Stonehenge Photo Gallery

Stonehenge was built in several stages and originally began as an earthwork enclosure around 3700 BC. It evolved into a stone circle by around 2500 BC. The bluestones were believed to have been hauled from Wales and recent research suggests the sarsens came from Marlborough Downs, which add to this prehistoric monument's mystery. The whole structure is laid out to align with the solstice axis, although archaeologists have not been able to agree whether the site was used for sacrifices or sun worship.

Despite a hefty admission fee (24 pounds for adults as of 2022), visitors are only allowed to circle around the monument and admire it from a distance. Only a very limited number of people can view the stone circles from up-close on special occasions.

Many people choose to join a coach tour from London and bundle Stonehenge and Bath together into a single day trip. Getting here by public transport is not straight forward as the nearest train station is Salisbury, which is 19km away, so a bus connection is required. The easiest way is to drive to the Visitors' Centre, where you will still need to take a dedicated bus to visit the stones.

To save a lot of money but not severely impacting how close you can get to the stones with the standard admission, set your GPS to the corner of Fargo Road and Willoughby Road. You can park on the street and head southwards along a mostly pedestrian path seen behind the trees here for about 2km to reach the stones.

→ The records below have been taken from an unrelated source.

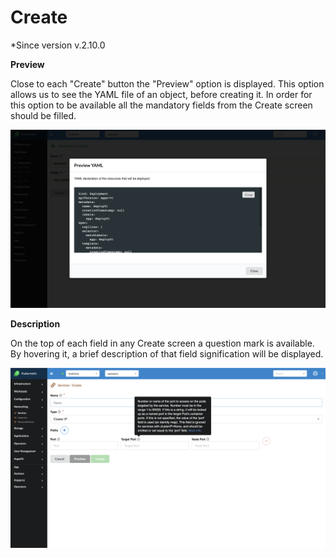 # Create

*Since version  v.2.10.0

**Preview**

Close to each "Create" button the "Preview" option is displayed. This option allows us to see the YAML file of an object, before creating it. In order for this option to be available all the mandatory fields from the Create screen should be filled.

![Preview](../images/preview.png)

**Description**

On the top of each field in any Create screen a question mark is available. By hovering it, a brief description of that field signification will be displayed.

![Description](../images/description.png) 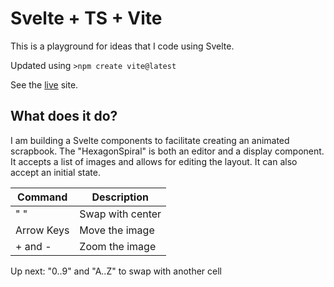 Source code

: # Svelte + TS + Vite

This is a playground for ideas that I code using Svelte.

Updated using `>npm create vite@latest`

See the [live](https://ca0v.github.io/svelte-lab) site.

## What does it do?

I am building a Svelte components to facilitate creating an animated scrapbook.
The "HexagonSpiral" is both an editor and a display component.  
It accepts a list of images and allows for editing the layout.
It can also accept an initial state.

| Command | Description |
| - | - |
| " " | Swap with center |
| Arrow Keys | Move the image |
| + and - | Zoom the image |

Up next: "0..9" and "A..Z" to swap with another cell
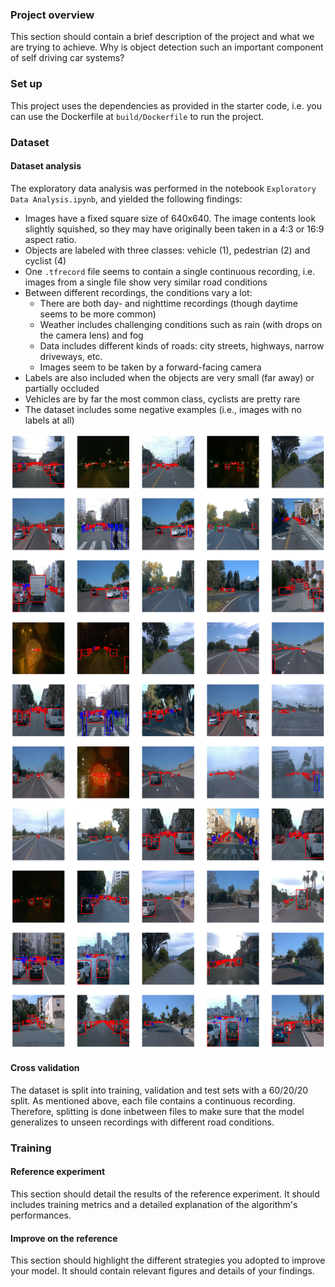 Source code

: ### Project overview
This section should contain a brief description of the project and what we are trying to achieve. Why is object detection such an important component of self driving car systems?

### Set up
This project uses the dependencies as provided in the starter code, i.e. you can use the Dockerfile at
`build/Dockerfile` to run the project.

### Dataset
#### Dataset analysis
The exploratory data analysis was performed in the notebook `Exploratory Data Analysis.ipynb`, and yielded the following
findings:

- Images have a fixed square size of 640x640. The image contents look slightly squished, so they may have originally 
  been taken in a 4:3 or 16:9 aspect ratio.
- Objects are labeled with three classes: vehicle (1), pedestrian (2) and cyclist (4)
- One `.tfrecord` file seems to contain a single continuous recording, i.e. images from a single file show very similar
  road conditions
- Between different recordings, the conditions vary a lot:
  - There are both day- and nighttime recordings (though daytime seems to be more common)
  - Weather includes challenging conditions such as rain (with drops on the camera lens) and fog
  - Data includes different kinds of roads: city streets, highways, narrow driveways, etc.
  - Images seem to be taken by a forward-facing camera
- Labels are also included when the objects are very small (far away) or partially occluded
- Vehicles are by far the most common class, cyclists are pretty rare
- The dataset includes some negative examples (i.e., images with no labels at all) 

![Examples of images in the dataset](resources/examples.png)

#### Cross validation
The dataset is split into training, validation and test sets with a 60/20/20 split.
As mentioned above, each file contains a continuous recording. Therefore, splitting is done inbetween files to make sure
that the model generalizes to unseen recordings with different road conditions.

### Training
#### Reference experiment
This section should detail the results of the reference experiment. It should includes training metrics and a detailed explanation of the algorithm's performances.

#### Improve on the reference
This section should highlight the different strategies you adopted to improve your model. It should contain relevant figures and details of your findings.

What most people don't know is a freely-accessible public path just outside the Stonehenge perimeter. Since you can't get close to the stones anyway with the standard admission, this path shouldn't significantly impact how you experience the site. You can still see the stones in full although you won't be able to circle it had you paid. There is a small gate just next to the buses from the Visitor's Centre so you literally start at almost the exact same place. The below photo was taken from this public path.